Uncle A kept his sample case in his lap, the leather as scuffed as his century-old shoes. He placed the action figures one by one on the boardroom table.

"Eagle Strike," he said, his high voice gravelly with excitement, "who uses his jet wings to swoop down on crime from above. Nighty Knight, mysterious champion of the shadows. Elephant Lass, a powerful giant girl, flattening villainy in a stampede of righteousness. Mister Malleable, who changes his shape to fight evil, no matter what form it takes. And last but not least, Android Brother. He's Black, he's angry, he's a machine."

There was no reaction from the suits around the table. The executives of East Coast Consolidated Toys were not impressed. But Uncle A's eyes still twinkled. With arthritic hands somehow given a new lease on life, he started pulling arms and legs from his action figure prototypes, revealing special joints and sockets.

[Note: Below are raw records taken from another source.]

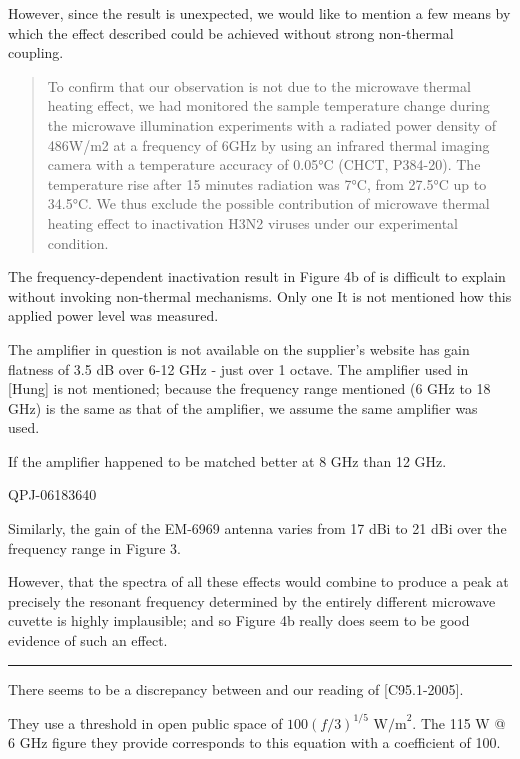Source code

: \documentclass[paper.tex]{subfiles}
\begin{document}
However, since the result is unexpected, we would like to mention a few means by which the effect described could be achieved without strong non-thermal coupling.

\begin{quote}

 To confirm that our observation is not due to the microwave thermal heating effect, we had monitored the sample temperature change during the microwave illumination experiments with a radiated power density of 486W/m2 at a frequency of 6GHz by using an infrared thermal imaging camera with a temperature accuracy of 0.05°C (CHCT, P384-20). The temperature rise after 15 minutes radiation was 7°C, from 27.5°C up to 34.5°C. We thus exclude the possible contribution of microwave thermal heating effect to inactivation H3N2 viruses under our experimental condition.

\end{quote}

The frequency-dependent inactivation result in Figure 4b of \cite{Efficient2015} is difficult to explain without invoking non-thermal mechanisms. Only one  It is not mentioned how this applied power level was measured. 

The amplifier in question is not available on the supplier's website \cite{Microwaved} has gain flatness of 3.5 dB over 6-12 GHz - just over 1 octave. The amplifier used in [Hung] is not mentioned; because the frequency range mentioned (6 GHz to 18 GHz) is the same as that of the amplifier, we assume the same amplifier was used. 

If the amplifier happened to be matched better at 8 GHz than 12 GHz.



QPJ-06183640

Similarly, the gain of the EM-6969 antenna\cite{EM6969} varies from 17 dBi to 21 dBi over the frequency range in Figure 3.

However, that the spectra of all these effects would combine to produce a peak at precisely the resonant frequency determined by the entirely different microwave cuvette is highly implausible; and so Figure 4b really does seem to be good evidence of such an effect.

\clearpage
\rule{\linewidth}{0.2pt}

There seems to be a discrepancy between \cite{Efficient2015} and our reading of [C95.1-2005].

They use a threshold in open public space of $100(f/3)^{1/5} \text{ W/m}^2$. The 115 W @ 6 GHz figure they provide corresponds to this equation with a coefficient of 100.
\end{document}
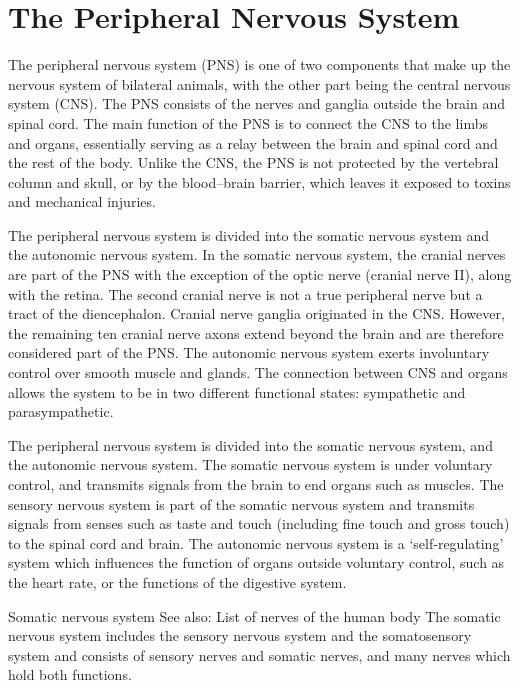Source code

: \hypertarget{the-peripheral-nervous-system}{%
\chapter{The Peripheral Nervous System}\label{the-peripheral-nervous-system}}

The peripheral nervous system (PNS) is one of two components that make up the nervous system of bilateral animals, with the other part being the central nervous system (CNS). The PNS consists of the nerves and ganglia outside the brain and spinal cord. The main function of the PNS is to connect the CNS to the limbs and organs, essentially serving as a relay between the brain and spinal cord and the rest of the body. Unlike the CNS, the PNS is not protected by the vertebral column and skull, or by the blood--brain barrier, which leaves it exposed to toxins and mechanical injuries.

The peripheral nervous system is divided into the somatic nervous system and the autonomic nervous system. In the somatic nervous system, the cranial nerves are part of the PNS with the exception of the optic nerve (cranial nerve II), along with the retina. The second cranial nerve is not a true peripheral nerve but a tract of the diencephalon. Cranial nerve ganglia originated in the CNS. However, the remaining ten cranial nerve axons extend beyond the brain and are therefore considered part of the PNS. The autonomic nervous system exerts involuntary control over smooth muscle and glands. The connection between CNS and organs allows the system to be in two different functional states: sympathetic and parasympathetic.

The peripheral nervous system is divided into the somatic nervous system, and the autonomic nervous system. The somatic nervous system is under voluntary control, and transmits signals from the brain to end organs such as muscles. The sensory nervous system is part of the somatic nervous system and transmits signals from senses such as taste and touch (including fine touch and gross touch) to the spinal cord and brain. The autonomic nervous system is a `self-regulating' system which influences the function of organs outside voluntary control, such as the heart rate, or the functions of the digestive system.

Somatic nervous system
See also: List of nerves of the human body
The somatic nervous system includes the sensory nervous system and the somatosensory system and consists of sensory nerves and somatic nerves, and many nerves which hold both functions.

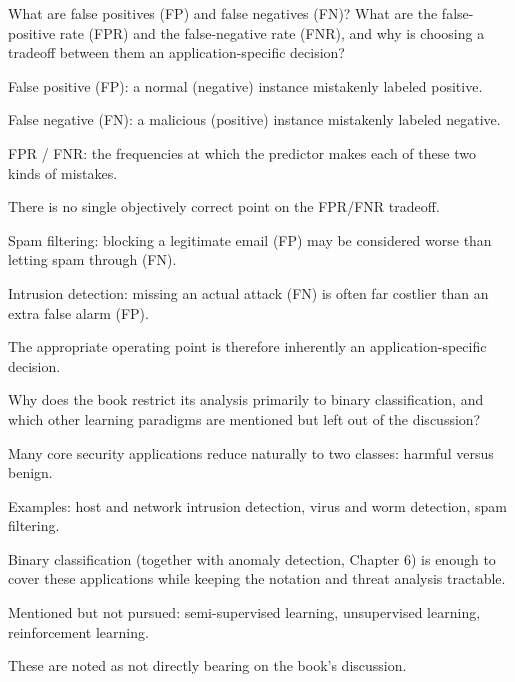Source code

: \documentclass[10pt]{extarticle}
\newcommand{\resposta}[1]{\par\smallskip\noindent #1}
\begin{document}
\begin{questoes}
\item What are false positives (FP) and false negatives (FN)? What are the false-positive rate (FPR) and the false-negative rate (FNR), and why is choosing a tradeoff between them an application-specific decision?

\resposta{
\begin{topicos}
\item False positive (FP): a normal (negative) instance mistakenly labeled positive.
\item False negative (FN): a malicious (positive) instance mistakenly labeled negative.
\item FPR / FNR: the frequencies at which the predictor makes each of these two kinds of mistakes.
\item There is no single objectively correct point on the FPR/FNR tradeoff.
\item Spam filtering: blocking a legitimate email (FP) may be considered worse than letting spam through (FN).
\item Intrusion detection: missing an actual attack (FN) is often far costlier than an extra false alarm (FP).
\item The appropriate operating point is therefore inherently an application-specific decision.
\end{topicos}
}

\item Why does the book restrict its analysis primarily to binary classification, and which other learning paradigms are mentioned but left out of the discussion?

\resposta{
\begin{topicos}
\item Many core security applications reduce naturally to two classes: harmful versus benign.
\item Examples: host and network intrusion detection, virus and worm detection, spam filtering.
\item Binary classification (together with anomaly detection, Chapter 6) is enough to cover these applications while keeping the notation and threat analysis tractable.
\item Mentioned but not pursued: semi-supervised learning, unsupervised learning, reinforcement learning.
\item These are noted as not directly bearing on the book's discussion.
\end{topicos}
}

\end{questoes}
\end{document}
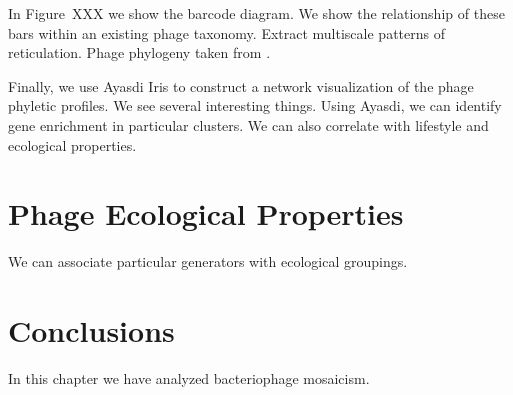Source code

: In Figure~XXX we show the barcode diagram.
We show the relationship of these bars within an existing phage taxonomy.
Extract multiscale patterns of reticulation.
Phage phylogeny taken from \cite{Glazko:2007dc}.

Finally, we use Ayasdi Iris to construct a network visualization of the phage phyletic profiles.
We see several interesting things.
Using Ayasdi, we can identify gene enrichment in particular clusters.
We can also correlate with lifestyle and ecological properties.

\section{Phage Ecological Properties}
\label{phage:sec:ecological_properties}

We can associate particular generators with ecological groupings.

\section{Conclusions}
\label{phage:sec:conclusions}

In this chapter we have analyzed bacteriophage mosaicism.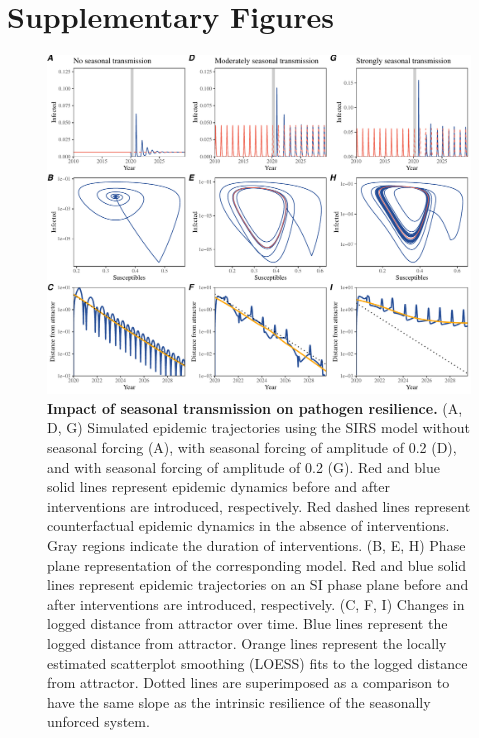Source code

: \documentclass[12pt]{article}
\begin{document}
\pagebreak

\section*{Supplementary Figures}

\begin{figure}[!th]
\includegraphics[width=\textwidth]{../figure2/figure2_simple_seas.pdf}
\caption{
\textbf{Impact of seasonal transmission on pathogen resilience.}
(A, D, G) Simulated epidemic trajectories using the SIRS model without seasonal forcing (A), with seasonal forcing of amplitude of 0.2 (D), and with seasonal forcing of amplitude of 0.2 (G).
Red and blue solid lines represent epidemic dynamics before and after interventions are introduced, respectively.
Red dashed lines represent counterfactual epidemic dynamics in the absence of interventions.
Gray regions indicate the duration of interventions.
(B, E, H) Phase plane representation of the corresponding model.
Red and blue solid lines represent epidemic trajectories on an SI phase plane before and after interventions are introduced, respectively.
(C, F, I) Changes in logged distance from attractor over time.
Blue lines represent the logged distance from attractor.
Orange lines represent the locally estimated scatterplot smoothing (LOESS) fits to the logged distance from attractor.
Dotted lines are superimposed as a comparison to have the same slope as the intrinsic resilience of the seasonally unforced system.
}
\end{figure}
\end{document}

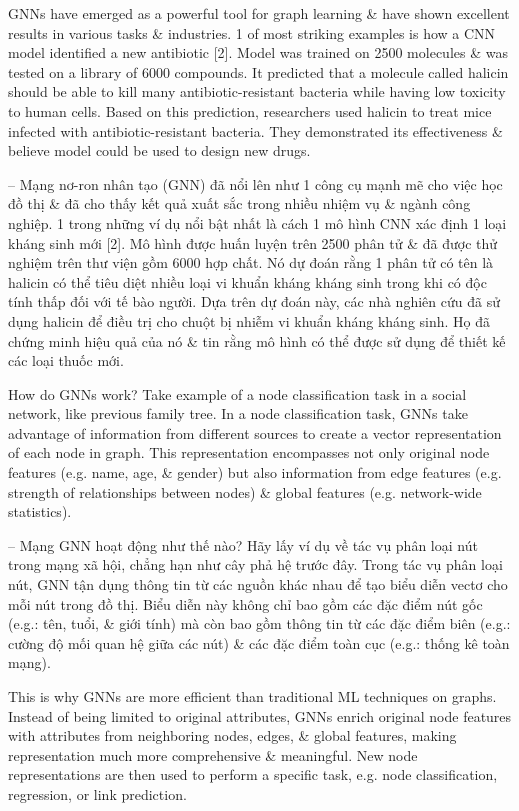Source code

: \documentclass{article}
\begin{document}
\begin{itemize}
\begin{itemize}
        GNNs have emerged as a powerful tool for graph learning \& have shown excellent results in various tasks \& industries. 1 of most striking examples is how a CNN model identified a new antibiotic [2]. Model was trained on 2500 molecules \& was tested on a library of 6000 compounds. It predicted that a molecule called halicin should be able to kill many antibiotic-resistant bacteria while having low toxicity to human cells. Based on this prediction, researchers used halicin to treat mice infected with antibiotic-resistant bacteria. They demonstrated its effectiveness \& believe model could be used to design new drugs.

        -- Mạng nơ-ron nhân tạo (GNN) đã nổi lên như 1 công cụ mạnh mẽ cho việc học đồ thị \& đã cho thấy kết quả xuất sắc trong nhiều nhiệm vụ \& ngành công nghiệp. 1 trong những ví dụ nổi bật nhất là cách 1 mô hình CNN xác định 1 loại kháng sinh mới [2]. Mô hình được huấn luyện trên 2500 phân tử \& đã được thử nghiệm trên thư viện gồm 6000 hợp chất. Nó dự đoán rằng 1 phân tử có tên là halicin có thể tiêu diệt nhiều loại vi khuẩn kháng kháng sinh trong khi có độc tính thấp đối với tế bào người. Dựa trên dự đoán này, các nhà nghiên cứu đã sử dụng halicin để điều trị cho chuột bị nhiễm vi khuẩn kháng kháng sinh. Họ đã chứng minh hiệu quả của nó \& tin rằng mô hình có thể được sử dụng để thiết kế các loại thuốc mới.

        How do GNNs work? Take example of a node classification task in a social network, like previous family tree. In a node classification task, GNNs take advantage of information from different sources to create a vector representation of each node in graph. This representation encompasses not only original node features (e.g. name, age, \& gender) but also information from edge features (e.g. strength of relationships between nodes) \& global features (e.g. network-wide statistics).

        -- Mạng GNN hoạt động như thế nào? Hãy lấy ví dụ về tác vụ phân loại nút trong mạng xã hội, chẳng hạn như cây phả hệ trước đây. Trong tác vụ phân loại nút, GNN tận dụng thông tin từ các nguồn khác nhau để tạo biểu diễn vectơ cho mỗi nút trong đồ thị. Biểu diễn này không chỉ bao gồm các đặc điểm nút gốc (e.g.: tên, tuổi, \& giới tính) mà còn bao gồm thông tin từ các đặc điểm biên (e.g.: cường độ mối quan hệ giữa các nút) \& các đặc điểm toàn cục (e.g.: thống kê toàn mạng).

        This is why GNNs are more efficient than traditional ML techniques on graphs. Instead of being limited to original attributes, GNNs enrich original node features with attributes from neighboring nodes, edges, \& global features, making representation much more comprehensive \& meaningful. New node representations are then used to perform a specific task, e.g. node classification, regression, or link prediction.


\end{itemize}
\end{itemize}
\end{document}
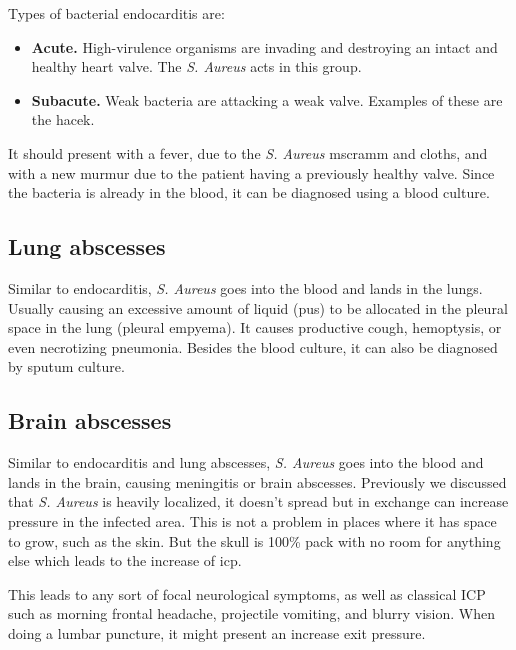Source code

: Types of bacterial endocarditis are:

\begin{itemize}

    \item \textbf{Acute.} High-virulence organisms are invading and destroying an intact and healthy heart valve. The \textit{S. Aureus} acts in this group.
    
    \item \textbf{Subacute.} Weak bacteria are attacking a weak valve. Examples of these are the \gls{hacek}.
    
\end{itemize}

It should present with a fever, due to the \textit{S. Aureus} \gls{mscramm} and cloths, and with a new murmur due to the patient having a previously healthy valve. Since the bacteria is already in the blood, it can be diagnosed using a blood culture.

\subsection{Lung abscesses}

Similar to endocarditis, \textit{S. Aureus} goes into the blood and lands in the lungs. Usually causing an excessive amount of liquid (pus) to be allocated in the pleural space in the lung (pleural empyema). It causes productive cough, hemoptysis, or even necrotizing pneumonia. Besides the blood culture, it can also be diagnosed by sputum culture.

\subsection{Brain abscesses}

Similar to endocarditis and lung abscesses, \textit{S. Aureus} goes into the blood and lands in the brain, causing meningitis or brain abscesses. Previously we discussed that \textit{S. Aureus} is heavily localized, it doesn't spread but in exchange can increase pressure in the infected area. This is not a problem in places where it has space to grow, such as the skin. But the skull is 100\% pack with no room for anything else which leads to the increase of \gls{icp}.

This leads to any sort of focal neurological symptoms, as well as classical ICP such as morning frontal headache, projectile vomiting, and blurry vision. When doing a lumbar puncture, it might present an increase exit pressure.

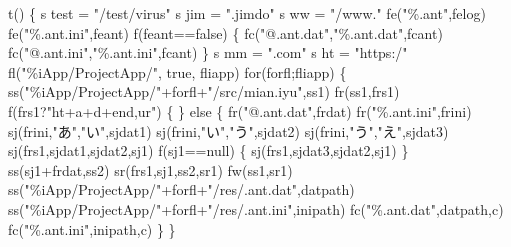 \documentclass[
]{article}
\newenvironment{Shaded}{}{}
\newcommand{\NormalTok}[1]{#1}
\begin{document}
\begin{Shaded}
\begin{Highlighting}[]
\NormalTok{t()}
\NormalTok{\{}
\NormalTok{  s test = "/test/virus"}
\NormalTok{  s jim = ".jimdo"}
\NormalTok{  s ww = "/www."}
\NormalTok{  fe("\%.ant",felog)}
\NormalTok{  fe("\%.ant.ini",feant)}
\NormalTok{  f(feant==false)}
\NormalTok{  \{}
\NormalTok{    fc("@.ant.dat","\%.ant.dat",fcant)}
\NormalTok{    fc("@.ant.ini","\%.ant.ini",fcant)}
\NormalTok{  \}}
\NormalTok{  s mm = ".com"}
\NormalTok{  s ht = "https:/"}
\NormalTok{  fl("\%iApp/ProjectApp/", true, fliapp)}
\NormalTok{  for(forfl;fliapp)}
\NormalTok{  \{}
\NormalTok{    ss("\%iApp/ProjectApp/"+forfl+"/src/mian.iyu",ss1)}
\NormalTok{    fr(ss1,frs1)}
\NormalTok{    f(frs1?"ht+a+d+end,ur")}
\NormalTok{    \{}
\NormalTok{    \}}
\NormalTok{    else}
\NormalTok{    \{}
\NormalTok{      fr("@.ant.dat",frdat)}
\NormalTok{      fr("\%.ant.ini",frini)}
\NormalTok{      sj(frini,"あ","い",sjdat1)}
\NormalTok{      sj(frini,"い","う",sjdat2)}
\NormalTok{      sj(frini,"う","え",sjdat3)}
\NormalTok{      sj(frs1,sjdat1,sjdat2,sj1)}
\NormalTok{      f(sj1==null)}
\NormalTok{      \{}
\NormalTok{        sj(frs1,sjdat3,sjdat2,sj1)}
\NormalTok{      \}}
\NormalTok{      ss(sj1+frdat,ss2)}
\NormalTok{      sr(frs1,sj1,ss2,sr1)}
\NormalTok{      fw(ss1,sr1)}
\NormalTok{      ss("\%iApp/ProjectApp/"+forfl+"/res/.ant.dat",datpath)}
\NormalTok{      ss("\%iApp/ProjectApp/"+forfl+"/res/.ant.ini",inipath)}
\NormalTok{      fc("\%.ant.dat",datpath,c)}
\NormalTok{      fc("\%.ant.ini",inipath,c)}
\NormalTok{    \}}
\NormalTok{  \}}
\end{Highlighting}
\end{Shaded}
\end{document}
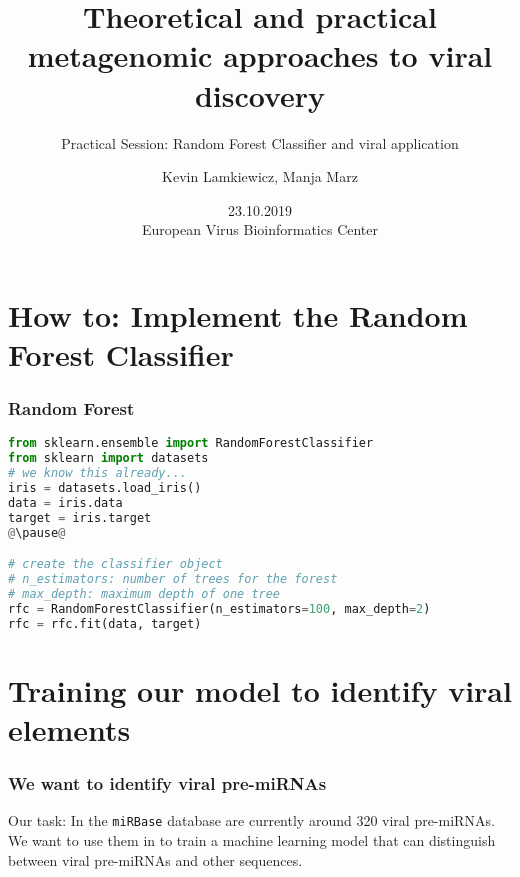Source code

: 

\title{Theoretical and practical metagenomic approaches to viral discovery}
\subtitle{Practical Session: Random Forest Classifier and viral application}
\author{Kevin Lamkiewicz, Manja Marz}
\date{23.10.2019\\[1em]European Virus Bioinformatics Center}



\begin{frame}
  \maketitle
\end{frame}

\section[Implementation]{How to: Implement the Random Forest Classifier}

\begin{frame}[c,fragile]\frametitle{Random Forest}
  \begin{lstlisting}[language=Python]
from sklearn.ensemble import RandomForestClassifier
from sklearn import datasets
# we know this already...
iris = datasets.load_iris()
data = iris.data
target = iris.target
@\pause@

# create the classifier object
# n_estimators: number of trees for the forest
# max_depth: maximum depth of one tree
rfc = RandomForestClassifier(n_estimators=100, max_depth=2)
rfc = rfc.fit(data, target)
  \end{lstlisting}
\end{frame}


\section[Hands-On]{Training our model to identify viral elements}

\begin{frame}[c]\frametitle{We want to identify viral pre-miRNAs}
  \begin{block}{Our task:}
    In the \texttt{miRBase} database are currently around 320 viral pre-miRNAs.
    We want to use them in to train a machine learning model that can distinguish between
    viral pre-miRNAs and other sequences.
  \end{block}
  \vspace*{3em}
\end{frame}

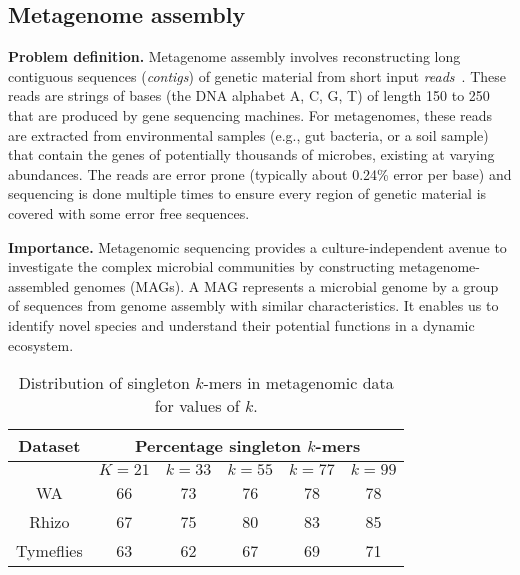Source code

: \subsection{Metagenome assembly}


{\bf Problem definition.}
Metagenome assembly involves reconstructing long contiguous sequences ({\it contigs}) of genetic material from short input {\it reads}~\cite{yang2021review}. These reads are strings of bases (the DNA alphabet A, C, G, T) of length 150 to 250 that are produced by gene sequencing machines. 
For metagenomes, these reads are extracted from environmental samples (e.g., gut bacteria, or a soil sample) that contain the genes of potentially thousands of microbes, existing at varying abundances. 
The reads are error prone (typically about 0.24\% error per base) and sequencing is done multiple times to ensure every region of genetic material is covered with some error free sequences.

\noindent
{\bf Importance.}
Metagenomic sequencing provides a culture-independent avenue to investigate the complex microbial communities by constructing metagenome-assembled genomes (MAGs). A MAG represents a microbial genome by a group of sequences from genome assembly with similar characteristics. It enables us to identify novel species and understand their potential functions in a dynamic ecosystem.

\begin{wraptable}{r}{4.5in}
\centering
    \begin{tabular}{c | c | c | c | c | c}
    \toprule
    \textbf{Dataset} & \multicolumn{5}{c}{\textbf{Percentage singleton $k$-mers}} \\
    \midrule
    & $K=21$ & $k=33$ & $k=55$ & $k=77$ & $k=99$ \\
    \midrule
    WA &  66 & 73 & 76 & 78 & 78  \\
    Rhizo &  67 & 75 & 80 & 83 & 85  \\
    Tymeflies & 63 & 62 & 67 & 69 & 71 \\
    \bottomrule
    \end{tabular}
    \caption{Distribution of singleton $k$-mers in metagenomic data for values of $k$.}
    \label{tab:kmer-dist}
\end{wraptable}

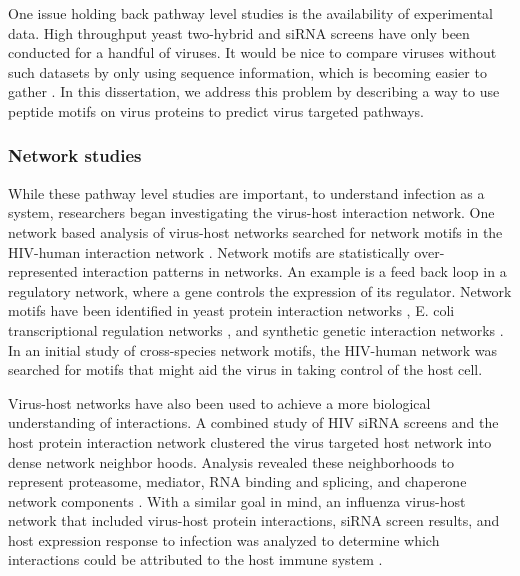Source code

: One issue holding back pathway level studies is the availability of
experimental data. High throughput yeast two-hybrid and siRNA screens
have only been conducted for a handful of viruses. It would be nice to
compare viruses without such datasets by only using sequence
information, which is becoming easier to gather
\cite{munroe2010third}. In this dissertation, we address this problem
by describing a way to use peptide motifs on virus proteins to predict
virus targeted pathways.


\subsubsection{Network studies}

While these pathway level studies are important, to understand
infection as a system, researchers began investigating the virus-host
interaction network. One network based analysis of virus-host networks
searched for network motifs in the HIV-human interaction network
\cite{hivNetMotifs}. Network motifs are statistically over-represented
interaction patterns in networks. An example is a feed back loop in a
regulatory network, where a gene controls the expression of its
regulator. Network motifs have been identified in yeast protein
interaction networks \cite{wuchty2003evolutionary}, E. coli
transcriptional regulation networks \cite{shen2002network}, and
synthetic genetic interaction networks \cite{costanzo2010genetic}. In
an initial study of cross-species network motifs, the HIV-human
network was searched for motifs that might aid the virus in taking
control of the host cell.

Virus-host networks have also been used to achieve a more biological
understanding of interactions. A combined study of HIV siRNA screens
and the host protein interaction network clustered the virus targeted
host network into dense network neighbor hoods. Analysis revealed
these neighborhoods to represent proteasome, mediator, RNA binding and
splicing, and chaperone network components \cite{bushman09}. With a
similar goal in mind, an influenza virus-host network that included
virus-host protein interactions, siRNA screen results, and host
expression response to infection was analyzed to determine which
interactions could be attributed to the host immune system
\cite{shapira2009physical}.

Within seconds, he'd reconfigured them to form one elaborate thingamabob. It didn't look like a toy. It looked more like a big syringe. A big, plastic, ass-cleaning syringe.

Now, the suits woke up. Looks of recognition. Maybe of disbelief. Possibly alarm.

Uncle A waved his age-spotted hand over the table with a flourish. "Ladies and gentlemen, I give you ENEMA."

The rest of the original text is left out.